Fu l’imperatore Adriano a imporre al suo erede Antonino Pio di adottarlo come figlio, quando il ragazzo aveva 17 anni.
Questa scelta favorì la sua ascesa sociale guadagnandogli in rapida successione le cariche di “tribunus monetalis” e di “tribunus militum”.
Dopo la scomparsa di Adriano, Antonino Pio volle rinsaldare i vincoli parentali con lui concedendogli in sposa sua figlia Faustina.
Diventato a sua volta imperatore nel 161, Marco Aurelio portò a compimento quella che fu “l’Età dell’oro” che, nel II secolo d.C., vide l’Impero Romano toccare il suo apogeo in termini di estensione territoriale, potenza e ricchezza.
Monarca illuminato, si dimostrò in ogni circostanza rispettoso delle prerogative del Senato, che coinvolse in tutte le decisioni importanti.
Istituì l’anagrafe, riformò il processo penale ripulendolo da abusi e condanne non basate su prove certe, regolarizzò le vendite pubbliche punendo severamente malversazioni e ruberie, colpì l’usura e preferì spendere il denaro in opere di pubblica utilità, piuttosto che in feste e giochi gladiatori.
Il suo più grande lascito alla posterità è tuttavia costituito dai dodici libri di meditazioni in lingua greca e forma aforistica.
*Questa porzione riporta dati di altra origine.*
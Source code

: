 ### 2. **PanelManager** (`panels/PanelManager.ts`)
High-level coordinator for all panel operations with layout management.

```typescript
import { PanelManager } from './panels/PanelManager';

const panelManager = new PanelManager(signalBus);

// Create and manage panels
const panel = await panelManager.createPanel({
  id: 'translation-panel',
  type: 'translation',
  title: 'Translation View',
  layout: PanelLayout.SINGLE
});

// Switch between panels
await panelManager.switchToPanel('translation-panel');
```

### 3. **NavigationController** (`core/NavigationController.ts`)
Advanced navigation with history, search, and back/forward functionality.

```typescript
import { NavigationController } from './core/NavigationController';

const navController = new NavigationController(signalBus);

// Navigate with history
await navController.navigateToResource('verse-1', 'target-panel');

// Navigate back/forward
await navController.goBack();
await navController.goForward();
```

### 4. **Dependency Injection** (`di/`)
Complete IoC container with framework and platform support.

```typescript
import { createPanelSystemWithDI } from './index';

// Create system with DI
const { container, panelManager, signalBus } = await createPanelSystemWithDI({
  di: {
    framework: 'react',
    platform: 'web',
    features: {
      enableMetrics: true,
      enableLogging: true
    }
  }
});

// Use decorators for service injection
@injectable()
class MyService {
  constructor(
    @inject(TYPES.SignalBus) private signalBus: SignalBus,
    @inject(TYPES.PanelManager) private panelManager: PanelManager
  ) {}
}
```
Si tratta dei « Tà eis eautòn » (« I pensieri per se stesso ») destinati all’uso personale e improntati allo stoicismo classico di Epitetto.
Col passare dei secoli sono diventati un testo caro a molti e la lettura prediletta di tanti uomini di Stato e militari. Napoleone ne teneva sempre una copia sul comodino.
Il lettore, nei panni di un « ficcanaso » che sbircia nel diario personale di un’altra persona, si rende subito conto dell’importanza attribuita da Marco Aurelio alla provvidenza divina, forza ordinatrice dell’Universo.
E’ infatti con queste frasi che l’autore parla del Cosmo: “Da te ogni cosa, in te ogni cosa, verso di te ogni cosa”, ma anche “Pensa continuamente che il Cosmo è come un unico essere vivente che racchiude in sé una sostanza e una sola anima”.
Marco Aurelio ammette dunque la possibilità che l’anima dopo la morte si ricongiunga con la ragione cosmica, concetto prossimo al Dio dei Cristiani, da lui però perseguitati in ossequio alla fedeltà per la religione tradizionale dell’Impero.
Forse per questo motivo, il pensiero di Marco Aurelio per secoli cadde in un limbo fatto di oblio e ignoranza, dal quale sarebbe uscito soltanto nel 1559 con la prima edizione a stampa della sua opera, poi affermatasi in tutta la sua validità come metodo di ricerca interiore particolarmente adatta alla psiche dell’uomo contemporaneo.
Quando morì il 17 marzo del 180, certo non poteva immaginare che i suoi pensieri, a distanza di quasi due millenni dalla sua scomparsa, ancora tanta consolazione avrebbero arrecato all’uomo contemporaneo.
Accompagna questo scritto la “Statua equestre di Marco Aurelio”, 176 d.C., Musei Capitolini, Roma.
(Testo di Anselmo Pagani. Riprenditi consentita se recante il nome dell’autore)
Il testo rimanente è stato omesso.